> Exercise material
____________
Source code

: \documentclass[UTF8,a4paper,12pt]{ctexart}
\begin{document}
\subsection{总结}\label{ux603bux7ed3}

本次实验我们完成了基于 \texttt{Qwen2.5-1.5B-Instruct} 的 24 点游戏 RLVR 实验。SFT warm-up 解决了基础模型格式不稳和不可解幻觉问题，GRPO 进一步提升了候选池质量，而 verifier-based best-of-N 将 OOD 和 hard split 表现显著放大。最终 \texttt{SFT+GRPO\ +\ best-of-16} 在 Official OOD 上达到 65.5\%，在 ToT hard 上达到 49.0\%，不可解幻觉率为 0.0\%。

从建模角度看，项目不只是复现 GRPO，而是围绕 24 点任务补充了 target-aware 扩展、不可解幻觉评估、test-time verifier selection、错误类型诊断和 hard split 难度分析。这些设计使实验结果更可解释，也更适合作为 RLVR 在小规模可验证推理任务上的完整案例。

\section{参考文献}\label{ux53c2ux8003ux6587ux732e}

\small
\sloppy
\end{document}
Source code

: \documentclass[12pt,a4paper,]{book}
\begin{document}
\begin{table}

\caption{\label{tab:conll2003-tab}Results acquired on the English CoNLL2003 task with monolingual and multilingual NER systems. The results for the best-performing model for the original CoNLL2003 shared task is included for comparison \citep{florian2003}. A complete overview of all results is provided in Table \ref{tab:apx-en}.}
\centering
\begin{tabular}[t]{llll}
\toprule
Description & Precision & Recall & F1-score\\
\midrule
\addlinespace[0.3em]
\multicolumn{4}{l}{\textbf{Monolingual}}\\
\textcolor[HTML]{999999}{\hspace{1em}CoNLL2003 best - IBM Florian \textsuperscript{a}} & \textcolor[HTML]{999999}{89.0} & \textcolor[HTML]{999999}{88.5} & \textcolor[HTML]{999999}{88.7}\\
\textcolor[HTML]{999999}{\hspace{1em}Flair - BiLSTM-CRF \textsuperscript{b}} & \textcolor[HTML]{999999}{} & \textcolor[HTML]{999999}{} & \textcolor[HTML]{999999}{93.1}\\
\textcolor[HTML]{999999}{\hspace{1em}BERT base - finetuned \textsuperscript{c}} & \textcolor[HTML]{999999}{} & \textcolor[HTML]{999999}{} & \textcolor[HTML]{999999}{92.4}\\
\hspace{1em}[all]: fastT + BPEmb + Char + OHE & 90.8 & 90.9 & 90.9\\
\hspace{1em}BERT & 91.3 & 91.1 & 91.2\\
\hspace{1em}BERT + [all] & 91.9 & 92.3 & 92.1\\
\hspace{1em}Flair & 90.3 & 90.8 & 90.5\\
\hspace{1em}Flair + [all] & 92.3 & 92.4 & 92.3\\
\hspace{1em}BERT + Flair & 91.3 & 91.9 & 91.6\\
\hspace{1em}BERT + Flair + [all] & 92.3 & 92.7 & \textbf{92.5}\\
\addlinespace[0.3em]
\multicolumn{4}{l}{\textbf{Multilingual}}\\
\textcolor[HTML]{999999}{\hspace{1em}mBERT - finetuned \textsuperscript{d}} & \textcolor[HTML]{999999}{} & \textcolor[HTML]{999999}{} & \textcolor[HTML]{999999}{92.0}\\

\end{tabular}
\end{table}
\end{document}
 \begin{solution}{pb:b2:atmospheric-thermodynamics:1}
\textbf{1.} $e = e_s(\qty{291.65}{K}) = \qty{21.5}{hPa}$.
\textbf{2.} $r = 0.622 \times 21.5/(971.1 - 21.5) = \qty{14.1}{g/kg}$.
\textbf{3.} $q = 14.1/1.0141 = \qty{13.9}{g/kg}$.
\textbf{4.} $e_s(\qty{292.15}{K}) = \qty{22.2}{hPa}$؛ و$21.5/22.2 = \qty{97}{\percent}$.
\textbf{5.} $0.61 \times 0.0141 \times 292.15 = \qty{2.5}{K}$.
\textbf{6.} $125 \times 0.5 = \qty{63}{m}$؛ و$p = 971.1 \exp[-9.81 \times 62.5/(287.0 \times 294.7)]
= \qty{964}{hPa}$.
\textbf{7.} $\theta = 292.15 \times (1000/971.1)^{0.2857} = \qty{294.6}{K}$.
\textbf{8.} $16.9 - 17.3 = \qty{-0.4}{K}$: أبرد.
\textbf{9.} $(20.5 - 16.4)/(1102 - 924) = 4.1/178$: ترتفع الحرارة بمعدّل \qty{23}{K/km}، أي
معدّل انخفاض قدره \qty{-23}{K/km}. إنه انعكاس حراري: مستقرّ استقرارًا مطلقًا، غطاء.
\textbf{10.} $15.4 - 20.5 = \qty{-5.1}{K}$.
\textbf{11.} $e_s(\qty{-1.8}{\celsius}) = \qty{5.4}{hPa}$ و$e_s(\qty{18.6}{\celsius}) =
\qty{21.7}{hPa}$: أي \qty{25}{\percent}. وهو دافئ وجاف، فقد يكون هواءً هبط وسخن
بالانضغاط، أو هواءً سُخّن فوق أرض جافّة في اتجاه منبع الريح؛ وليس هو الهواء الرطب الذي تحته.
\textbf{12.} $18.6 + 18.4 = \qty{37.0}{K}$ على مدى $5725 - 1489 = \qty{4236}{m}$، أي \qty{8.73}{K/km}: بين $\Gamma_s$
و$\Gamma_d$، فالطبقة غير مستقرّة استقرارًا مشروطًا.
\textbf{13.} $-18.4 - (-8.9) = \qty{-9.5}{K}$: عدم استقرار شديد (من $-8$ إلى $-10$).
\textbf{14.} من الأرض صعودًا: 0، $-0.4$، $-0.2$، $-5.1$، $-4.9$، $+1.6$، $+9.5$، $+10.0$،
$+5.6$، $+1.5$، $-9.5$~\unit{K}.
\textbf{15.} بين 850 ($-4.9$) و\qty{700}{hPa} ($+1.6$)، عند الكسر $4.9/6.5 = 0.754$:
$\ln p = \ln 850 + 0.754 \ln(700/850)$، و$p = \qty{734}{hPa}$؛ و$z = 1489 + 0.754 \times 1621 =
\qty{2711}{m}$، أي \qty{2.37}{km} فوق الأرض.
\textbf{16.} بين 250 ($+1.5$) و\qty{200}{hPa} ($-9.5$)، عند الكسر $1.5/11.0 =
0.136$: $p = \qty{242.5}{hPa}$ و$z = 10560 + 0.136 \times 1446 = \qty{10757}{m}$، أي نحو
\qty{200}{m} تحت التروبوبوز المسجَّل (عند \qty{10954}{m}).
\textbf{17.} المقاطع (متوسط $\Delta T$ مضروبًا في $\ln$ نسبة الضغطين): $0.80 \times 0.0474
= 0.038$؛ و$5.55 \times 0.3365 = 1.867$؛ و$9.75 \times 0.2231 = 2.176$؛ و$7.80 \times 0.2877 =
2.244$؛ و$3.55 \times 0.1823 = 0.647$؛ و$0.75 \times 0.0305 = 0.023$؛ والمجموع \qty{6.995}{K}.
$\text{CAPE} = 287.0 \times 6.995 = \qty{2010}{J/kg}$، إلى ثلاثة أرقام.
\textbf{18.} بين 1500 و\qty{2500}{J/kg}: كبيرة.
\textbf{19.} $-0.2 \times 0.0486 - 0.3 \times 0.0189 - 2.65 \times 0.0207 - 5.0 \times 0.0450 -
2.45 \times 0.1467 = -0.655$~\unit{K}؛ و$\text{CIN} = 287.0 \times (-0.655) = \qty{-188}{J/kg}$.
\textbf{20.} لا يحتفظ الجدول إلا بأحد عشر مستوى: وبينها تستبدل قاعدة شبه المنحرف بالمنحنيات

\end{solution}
____________
> What you are asked to do
Reproduce the lines above, beginning at the line with "0، $-0.4$، $-0.2$، $-5.1$، $-4.9$، $+1.6$، $+9.5$، $+10.0$،" and stopping after the line with "2.45 \times 0.1467", exactly as they are.

> Task output
\textbf{14.} من الأرض صعودًا: 0، $-0.4$، $-0.2$، $-5.1$، $-4.9$، $+1.6$، $+9.5$، $+10.0$،
$+5.6$، $+1.5$، $-9.5$~\unit{K}.
\textbf{15.} بين 850 ($-4.9$) و\qty{700}{hPa} ($+1.6$)، عند الكسر $4.9/6.5 = 0.754$:
$\ln p = \ln 850 + 0.754 \ln(700/850)$، و$p = \qty{734}{hPa}$؛ و$z = 1489 + 0.754 \times 1621 =
\qty{2711}{m}$، أي \qty{2.37}{km} فوق الأرض.
\textbf{16.} بين 250 ($+1.5$) و\qty{200}{hPa} ($-9.5$)، عند الكسر $1.5/11.0 =
0.136$: $p = \qty{242.5}{hPa}$ و$z = 10560 + 0.136 \times 1446 = \qty{10757}{m}$، أي نحو
\qty{200}{m} تحت التروبوبوز المسجَّل (عند \qty{10954}{m}).
\textbf{17.} المقاطع (متوسط $\Delta T$ مضروبًا في $\ln$ نسبة الضغطين): $0.80 \times 0.0474
= 0.038$؛ و$5.55 \times 0.3365 = 1.867$؛ و$9.75 \times 0.2231 = 2.176$؛ و$7.80 \times 0.2877 =
2.244$؛ و$3.55 \times 0.1823 = 0.647$؛ و$0.75 \times 0.0305 = 0.023$؛ والمجموع \qty{6.995}{K}.
$\text{CAPE} = 287.0 \times 6.995 = \qty{2010}{J/kg}$، إلى ثلاثة أرقام.
\textbf{18.} بين 1500 و\qty{2500}{J/kg}: كبيرة.
\textbf{19.} $-0.2 \times 0.0486 - 0.3 \times 0.0189 - 2.65 \times 0.0207 - 5.0 \times 0.0450 -
2.45 \times 0.1467 = -0.655$~\unit{K}؛ و$\text{CIN} = 287.0 \times (-0.655) = \qty{-188}{J/kg}$.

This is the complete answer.